_Brief_.
Return exactly the lines below, starting with the one that has "POST | /devices/ | Creates a new device |" and going on through the one that has "PUT | /devicebindings/:deviceId/:controllerId".

____ Data shown

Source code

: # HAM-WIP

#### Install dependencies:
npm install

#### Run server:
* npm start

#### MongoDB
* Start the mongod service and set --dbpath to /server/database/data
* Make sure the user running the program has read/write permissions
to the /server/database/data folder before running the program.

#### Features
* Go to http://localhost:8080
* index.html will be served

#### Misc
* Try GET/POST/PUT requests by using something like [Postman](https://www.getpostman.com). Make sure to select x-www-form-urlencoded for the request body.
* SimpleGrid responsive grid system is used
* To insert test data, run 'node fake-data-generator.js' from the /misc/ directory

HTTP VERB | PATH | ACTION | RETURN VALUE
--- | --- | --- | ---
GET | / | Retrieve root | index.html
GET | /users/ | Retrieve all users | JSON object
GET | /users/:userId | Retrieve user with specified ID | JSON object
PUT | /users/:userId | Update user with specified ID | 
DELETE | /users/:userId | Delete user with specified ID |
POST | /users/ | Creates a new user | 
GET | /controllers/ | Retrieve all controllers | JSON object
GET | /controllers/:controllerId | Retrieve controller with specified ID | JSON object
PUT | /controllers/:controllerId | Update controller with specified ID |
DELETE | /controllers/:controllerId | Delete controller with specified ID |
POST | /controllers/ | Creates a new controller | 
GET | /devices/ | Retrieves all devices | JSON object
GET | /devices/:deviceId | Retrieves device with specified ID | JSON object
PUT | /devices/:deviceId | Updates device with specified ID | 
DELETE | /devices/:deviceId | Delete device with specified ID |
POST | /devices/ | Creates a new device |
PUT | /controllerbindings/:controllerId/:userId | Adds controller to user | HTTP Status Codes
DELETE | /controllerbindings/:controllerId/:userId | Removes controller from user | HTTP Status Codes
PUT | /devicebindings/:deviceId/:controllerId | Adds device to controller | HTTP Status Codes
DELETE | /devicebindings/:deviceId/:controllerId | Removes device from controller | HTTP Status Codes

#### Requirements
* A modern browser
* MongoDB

________
____ Data shown

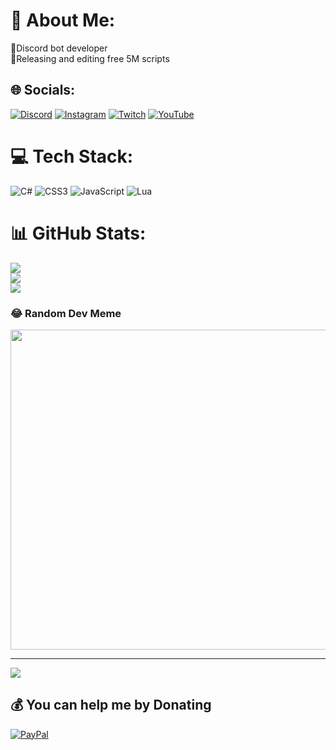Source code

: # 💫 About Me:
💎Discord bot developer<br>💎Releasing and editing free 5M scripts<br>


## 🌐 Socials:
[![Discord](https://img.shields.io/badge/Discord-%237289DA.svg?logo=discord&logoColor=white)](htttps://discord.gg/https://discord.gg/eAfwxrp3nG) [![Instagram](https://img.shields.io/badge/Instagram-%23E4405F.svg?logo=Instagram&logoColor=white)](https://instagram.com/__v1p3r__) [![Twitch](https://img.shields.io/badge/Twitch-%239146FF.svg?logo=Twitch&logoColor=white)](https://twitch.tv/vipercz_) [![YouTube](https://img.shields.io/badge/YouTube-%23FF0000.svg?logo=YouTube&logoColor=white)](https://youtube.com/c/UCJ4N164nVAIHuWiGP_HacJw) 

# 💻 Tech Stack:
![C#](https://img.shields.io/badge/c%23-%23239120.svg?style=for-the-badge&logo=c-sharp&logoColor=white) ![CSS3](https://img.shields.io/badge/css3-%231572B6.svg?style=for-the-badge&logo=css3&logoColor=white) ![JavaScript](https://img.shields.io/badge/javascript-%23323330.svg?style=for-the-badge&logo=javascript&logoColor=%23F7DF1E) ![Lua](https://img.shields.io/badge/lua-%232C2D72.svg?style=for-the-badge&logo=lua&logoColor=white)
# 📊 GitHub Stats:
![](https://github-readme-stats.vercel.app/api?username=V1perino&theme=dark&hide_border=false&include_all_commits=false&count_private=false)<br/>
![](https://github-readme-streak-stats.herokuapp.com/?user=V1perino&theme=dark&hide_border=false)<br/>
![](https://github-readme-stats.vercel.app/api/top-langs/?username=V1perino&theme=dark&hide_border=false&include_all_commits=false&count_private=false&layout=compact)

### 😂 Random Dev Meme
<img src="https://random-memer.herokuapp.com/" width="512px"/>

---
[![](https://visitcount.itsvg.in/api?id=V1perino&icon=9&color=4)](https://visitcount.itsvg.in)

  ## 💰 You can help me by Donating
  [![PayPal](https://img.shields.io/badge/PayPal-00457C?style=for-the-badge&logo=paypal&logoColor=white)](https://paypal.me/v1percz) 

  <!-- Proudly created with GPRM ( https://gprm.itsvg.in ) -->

________
____ Data shown

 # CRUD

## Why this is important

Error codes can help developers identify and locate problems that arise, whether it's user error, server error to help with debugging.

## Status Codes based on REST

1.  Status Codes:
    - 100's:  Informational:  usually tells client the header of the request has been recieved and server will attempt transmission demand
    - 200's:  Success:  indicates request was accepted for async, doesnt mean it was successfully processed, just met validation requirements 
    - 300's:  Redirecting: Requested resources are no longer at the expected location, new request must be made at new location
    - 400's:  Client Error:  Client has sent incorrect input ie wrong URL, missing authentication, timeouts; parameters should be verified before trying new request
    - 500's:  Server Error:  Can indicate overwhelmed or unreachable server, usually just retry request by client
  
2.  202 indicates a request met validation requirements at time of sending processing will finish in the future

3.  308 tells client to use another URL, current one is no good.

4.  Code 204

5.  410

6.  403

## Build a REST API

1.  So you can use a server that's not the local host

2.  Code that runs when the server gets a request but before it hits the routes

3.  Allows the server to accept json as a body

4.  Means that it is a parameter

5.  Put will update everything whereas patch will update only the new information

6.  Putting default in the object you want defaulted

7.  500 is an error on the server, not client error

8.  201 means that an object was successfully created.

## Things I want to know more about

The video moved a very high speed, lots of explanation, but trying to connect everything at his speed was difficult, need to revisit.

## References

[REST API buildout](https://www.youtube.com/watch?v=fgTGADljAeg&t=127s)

________

_Answer to this task_.
POST | /devices/ | Creates a new device |
PUT | /controllerbindings/:controllerId/:userId | Adds controller to user | HTTP Status Codes
DELETE | /controllerbindings/:controllerId/:userId | Removes controller from user | HTTP Status Codes
PUT | /devicebindings/:deviceId/:controllerId | Adds device to controller | HTTP Status Codes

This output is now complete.